As with media produced by any marginalized group (including women), the history of LGBTQIA+ publications is so rich and layered and nuanced that I couldn’t begin to capture it here. In addition, I (Natalie) am a cisgender hetero woman — I have a very clear privilege in our society, and I take seriously my responsibility (and privilege!) as an ally to loved ones and strangers who do not fit neatly into boxes.
That said, even a brief scroll through this Wikipedia list of “LGBT periodicals” will show you how global and varied these hundreds of publications are. The list is of course not comprehensive. Literary journals such as Lassacarus and Respa and Vetch occupy a whole other domain; Danielle also flagged On Our Backs, the first women-run, 80’s erotica magazine based in San Francisco and wrote about gay audiences in our Playgirl issue.
What’s also striking is the will of the people who started these bygone publications. Take for instance, Edythe Eyde who risked jail to found Vice Versa, a lesbian magazine published between 1947 and 1948. Eyde wrote under the pseudonym “Lisa Ben” (get it?) and physically passed out copies of her magazine on the streets of Los Angeles. Eyde recalled decades later: “I would also say to the girls as I passed the magazines out, ‘Now when you get through with this, don’t throw it away. Pass it on to another gay gal.” Eyde helped set the foundation for publications like The Advocate and Autostraddle for women today.

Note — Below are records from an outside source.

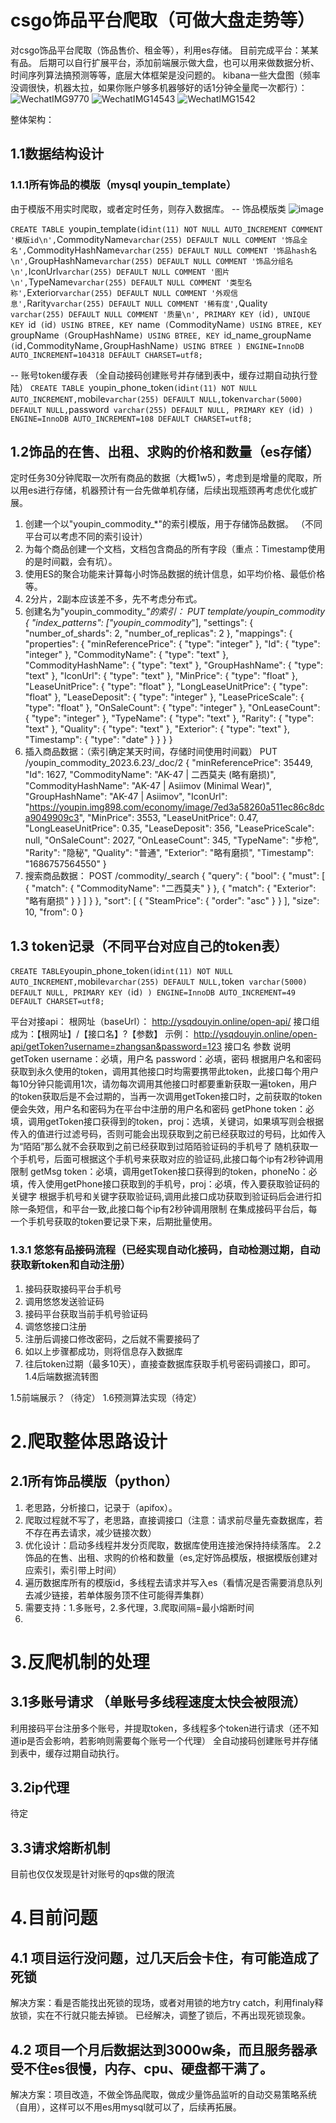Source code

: # csgo饰品平台爬取（可做大盘走势等）
对csgo饰品平台爬取（饰品售价、租金等），利用es存储。
目前完成平台：某某有品。
后期可以自行扩展平台，添加前端展示做大盘，也可以用来做数据分析、时间序列算法搞预测等等，底层大体框架是没问题的。
kibana一些大盘图（频率没调很快，机器太拉，如果你账户够多机器够好的话1分钟全量爬一次都行）：
![WechatIMG9770](https://github.com/869924024/csgo_Analysis/assets/53663993/506b1eac-0a27-41c5-ac7d-f709730c9614)
![WechatIMG14543](https://github.com/user-attachments/assets/82667174-18a0-4390-bd9f-aada11438a58)
![WechatIMG1542](https://github.com/869924024/csgo_Analysis/assets/53663993/83e0b81c-8be8-4ced-9e57-b613db6e228e)

整体架构：
## 1.1数据结构设计
### 1.1.1所有饰品的模版（mysql youpin_template）
由于模版不用实时爬取，或者定时任务，则存入数据库。
-- 饰品模版类 
![image](https://github.com/869924024/csgo_Analysis/assets/53663993/41e08a23-d315-4df9-9f0f-6c4710075fe5)


`CREATE TABLE `youpin_template` (
  `id` int(11) NOT NULL AUTO_INCREMENT COMMENT '模版id\n',
  `CommodityName` varchar(255) DEFAULT NULL COMMENT '饰品全名',
  `CommodityHashName` varchar(255) DEFAULT NULL COMMENT '饰品hash名\n',
  `GroupHashName` varchar(255) DEFAULT NULL COMMENT '饰品分组名\n',
  `IconUrl` varchar(255) DEFAULT NULL COMMENT '图片\n',
  `TypeName` varchar(255) DEFAULT NULL COMMENT '类型名称',
  `Exterior` varchar(255) DEFAULT NULL COMMENT '外观信息',
  `Rarity` varchar(255) DEFAULT NULL COMMENT '稀有度',
  `Quality` varchar(255) DEFAULT NULL COMMENT '质量\n',
  PRIMARY KEY (`id`),
  UNIQUE KEY `id` (`id`) USING BTREE,
  KEY `name` (`CommodityName`) USING BTREE,
  KEY `groupName` (`GroupHashName`) USING BTREE,
  KEY `id_name_groupName` (`id`,`CommodityName`,`GroupHashName`) USING BTREE
) ENGINE=InnoDB AUTO_INCREMENT=104318 DEFAULT CHARSET=utf8;`
  


-- 账号token缓存表 （全自动接码创建账号并存储到表中，缓存过期自动执行登陆）
`CREATE TABLE `youpin_phone_token` (
  `id` int(11) NOT NULL AUTO_INCREMENT,
  `mobile` varchar(255) DEFAULT NULL,
  `token` varchar(5000) DEFAULT NULL,
  `password` varchar(255) DEFAULT NULL,
  PRIMARY KEY (`id`)
) ENGINE=InnoDB AUTO_INCREMENT=108 DEFAULT CHARSET=utf8;`


## 1.2饰品的在售、出租、求购的价格和数量（es存储）
定时任务30分钟爬取一次所有商品的数据（大概1w5），考虑到是增量的爬取，所以用es进行存储，机器预计有一台先做单机存储，后续出现瓶颈再考虑优化或扩展。
1. 创建一个以"youpin_commodity_*"的索引模版，用于存储饰品数据。 （不同平台可以考虑不同的索引设计）
2. 为每个商品创建一个文档，文档包含商品的所有字段（重点：Timestamp使用的是时间戳，会有坑）。  
3.  使用ES的聚合功能来计算每小时饰品数据的统计信息，如平均价格、最低价格等。 
4. 2分片，2副本应该差不多，先不考虑分布式。
1. 创建名为"youpin_commodity_*"的索引：
PUT _template/youpin_commodity
{
  "index_patterns": ["youpin_commodity_*"],
  "settings": {
    "number_of_shards": 2, 
    "number_of_replicas": 2
  },
  "mappings": {
    "properties": {
      "minReferencePrice": {
        "type": "integer"
      },
      "Id": {
        "type": "integer"
      },
      "CommodityName": {
        "type": "text"
      },
      "CommodityHashName": {
        "type": "text"
      },
      "GroupHashName": {
        "type": "text"
      },
      "IconUrl": {
        "type": "text"
      },
      "MinPrice": {
        "type": "float"
      },
      "LeaseUnitPrice": {
        "type": "float"
      },
      "LongLeaseUnitPrice": {
        "type": "float"
      },
      "LeaseDeposit": {
        "type": "integer"
      },
      "LeasePriceScale": {
        "type": "float"
      },
      "OnSaleCount": {
        "type": "integer"
      },
      "OnLeaseCount": {
        "type": "integer"
      },
      "TypeName": {
        "type": "text"
      },
      "Rarity": {
        "type": "text"
      },
      "Quality": {
        "type": "text"
      },
      "Exterior": {
        "type": "text"
      },
	  "Timestamp": {
		"type": "date"
      }
    }
  }
}
2. 插入商品数据：（索引确定某天时间，存储时间使用时间戳）
PUT /youpin_commodity_2023.6.23/_doc/2
{
  "minReferencePrice": 35449,
  "Id": 1627,
  "CommodityName": "AK-47 | 二西莫夫 (略有磨损)",
  "CommodityHashName": "AK-47 | Asiimov (Minimal Wear)",
  "GroupHashName": "AK-47 | Asiimov",
  "IconUrl": "https://youpin.img898.com/economy/image/7ed3a58260a511ec86c8dca9049909c3",
  "MinPrice": 3553,
  "LeaseUnitPrice": 0.47,
  "LongLeaseUnitPrice": 0.35,
  "LeaseDeposit": 356,
  "LeasePriceScale": null,
  "OnSaleCount": 2027,
  "OnLeaseCount": 345,
  "TypeName": "步枪",
  "Rarity": "隐秘",
  "Quality": "普通",
  "Exterior": "略有磨损",
  "Timestamp": "1686757564550"
}
3. 搜索商品数据：
POST /commodity/_search
{
  "query": {
    "bool": {
      "must": [
        {
          "match": {
            "CommodityName": "二西莫夫"
          }
        },
        {
          "match": {
            "Exterior": "略有磨损"
          }
        }
      ]
    }
  },
  "sort": [
    {
      "SteamPrice": {
        "order": "asc"
      }
    }
  ],
  "size": 10,
  "from": 0
}
## 1.3 token记录（不同平台对应自己的token表）

`
CREATE TABLE `youpin_phone_token` (
  `id` int(11) NOT NULL AUTO_INCREMENT,
  `mobile` varchar(255) DEFAULT NULL,
  `token` varchar(5000) DEFAULT NULL,
  PRIMARY KEY (`id`)
) ENGINE=InnoDB AUTO_INCREMENT=49 DEFAULT CHARSET=utf8;`

平台对接api：
根网址（baseUrl）：
http://ysqdouyin.online/open-api/
接口组成为：【根网址】/【接口名】?【参数】
示例：
http://ysqdouyin.online/open-api/getToken?username=zhangsan&password=123
接口名	参数	说明
getToken	username：必填，用户名 password：必填，密码	根据用户名和密码获取到永久使用的token，调用其他接口时均需要携带此token，此接口每个用户每10分钟只能调用1次，请勿每次调用其他接口时都要重新获取一遍token，用户的token获取后是不会过期的，当再一次调用getToken接口时，之前获取的token便会失效，用户名和密码为在平台中注册的用户名和密码
getPhone	token：必填，调用getToken接口获得到的token，proj：选填，关键词，如果填写则会根据传入的值进行过滤号码，否则可能会出现获取到之前已经获取过的号码，比如传入为“陌陌”那么就不会获取到之前已经获取到过陌陌验证码的手机号了	随机获取一个手机号，后面可根据这个手机号来获取对应的验证码,此接口每个ip有2秒钟调用限制
getMsg	token：必填，调用getToken接口获得到的token，phoneNo：必填，传入使用getPhone接口获取到的手机号，proj：必填，传入要获取验证码的关键字	根据手机号和关键字获取验证码,调用此接口成功获取到验证码后会进行扣除一条短信，和平台一致,此接口每个ip有2秒钟调用限制
在集成接码平台后，每一个手机号获取的token要记录下来，后期批量使用。

### 1.3.1 悠悠有品接码流程（已经实现自动化接码，自动检测过期，自动获取新token和自动注册）
1. 接码获取接码平台手机号
2. 调用悠悠发送验证码
3. 接码平台获取当前手机号验证码
4. 调悠悠接口注册
5. 注册后调接口修改密码，之后就不需要接码了
6. 如以上步骤都成功，则将信息存入数据库
7. 往后token过期（最多10天），直接查数据库获取手机号密码调接口，即可。
1.4后端数据流转图

1.5前端展示？（待定）
1.6预测算法实现（待定）
# 2.爬取整体思路设计
## 2.1所有饰品模版（python）
1. 老思路，分析接口，记录于（apifox）。
2. 爬取过程就不写了，老思路，直接调接口（注意：请求前尽量先查数据库，若不存在再去请求，减少链接次数）
3. 优化设计：启动多线程并发分页爬取，数据库使用连接池保持持续落库。
2.2饰品的在售、出租、求购的价格和数量（es,定好饰品模版，根据模版创建对应索引，索引带上时间）
1. 遍历数据库所有的模版id，多线程去请求并写入es（看情况是否需要消息队列去减少链接，若单体服务顶不住可能得弄集群）
2. 需要支持：1.多账号，2.多代理，3.爬取间隔=最小熔断时间
3. 
# 3.反爬机制的处理
## 3.1多账号请求 （单账号多线程速度太快会被限流）
利用接码平台注册多个账号，并提取token，多线程多个token进行请求（还不知道ip是否会影响，若影响则需要每个账号一个代理）
全自动接码创建账号并存储到表中，缓存过期自动执行。
## 3.2ip代理
待定

## 3.3请求熔断机制
目前也仅仅发现是针对账号的qps做的限流

# 4.目前问题
## 4.1 项目运行没问题，过几天后会卡住，有可能造成了死锁
解决方案：看是否能找出死锁的现场，或者对用锁的地方try catch，利用finaly释放锁，实在不行就只能去掉锁。
已经解决，调整了锁后，不再出现死锁现象。
## 4.2 项目一个月后数据达到3000w条，而且服务器承受不住es很慢，内存、cpu、硬盘都干满了。
解决方案：项目改造，不做全饰品爬取，做成少量饰品监听的自动交易策略系统（自用），这样可以不用es用mysql就可以了，后续再拓展。
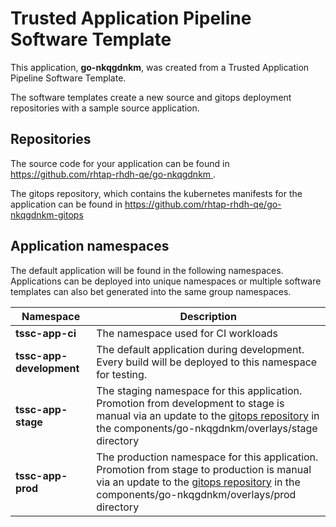 # Trusted Application Pipeline Software Template

This application, **go-nkqgdnkm**, was created from a Trusted Application Pipeline Software Template.

The software templates create a new source and gitops deployment repositories with a sample source application. 

## Repositories

The source code for your application can be found in [https://github.com/rhtap-rhdh-qe/go-nkqgdnkm ](https://github.com/rhtap-rhdh-qe/go-nkqgdnkm ).
 
The gitops repository, which contains the kubernetes manifests for the application can be found in 
[https://github.com/rhtap-rhdh-qe/go-nkqgdnkm-gitops ](https://github.com/rhtap-rhdh-qe/go-nkqgdnkm-gitops ) 

## Application namespaces 

The default application will be found in the following namespaces. Applications can be deployed into unique namespaces or multiple software templates can also bet generated into the same group namespaces.  

|  Namespace   |  Description   |  
| -------- | -------- |
| **tssc-app-ci** | The namespace used for CI workloads |
| **tssc-app-development** | The default application during development. Every build will be deployed to this namespace for testing. |
| **tssc-app-stage** | The staging namespace for this application. Promotion from development to stage is manual via an update to the [gitops repository](https://github.com/rhtap-rhdh-qe/go-nkqgdnkm-gitops ) in the components/go-nkqgdnkm/overlays/stage directory |
| **tssc-app-prod** | The production namespace for this application. Promotion from stage to production is manual via an update to the [gitops repository](https://github.com/rhtap-rhdh-qe/go-nkqgdnkm-gitops ) in the components/go-nkqgdnkm/overlays/prod directory |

The advancement of rights for LGBTQIA+ folk in America has been slow, and much of that progress is tied to media representation and visibility of the community. I got to cover New York’s Pride in 2014 for NBC News right after the Defense of Marriage Act was passed, and the larger cultural attitude then already seems quaint now. Only last year, California became the first state to approve “LGBT-inclusive textbooks,” which gives me hope for future generations, without sacrificing the urgency to continue demanding change for ours.
In 2018, there’s a greater expectation in media to hire the right people to properly tell sensitive stories (see: Jezebel on The Atlantic’s coverage of detransitioning) — and there’s Twitter to call out a publication that screws up. On the flip side, creators of media must avoid tokenization of individual people or the assumption that members of a certain community want to share their deepest traumas for public consumption.
This year, feel free to join me in reading and supporting publications made for the LGBTQIA+ community. I’m not queer, but why shouldn’t I read Autostraddle to better understand people who are different from me? I find it makes for better conversation, better arguments, better relationships and better understanding of what my role is in this dependably changing world.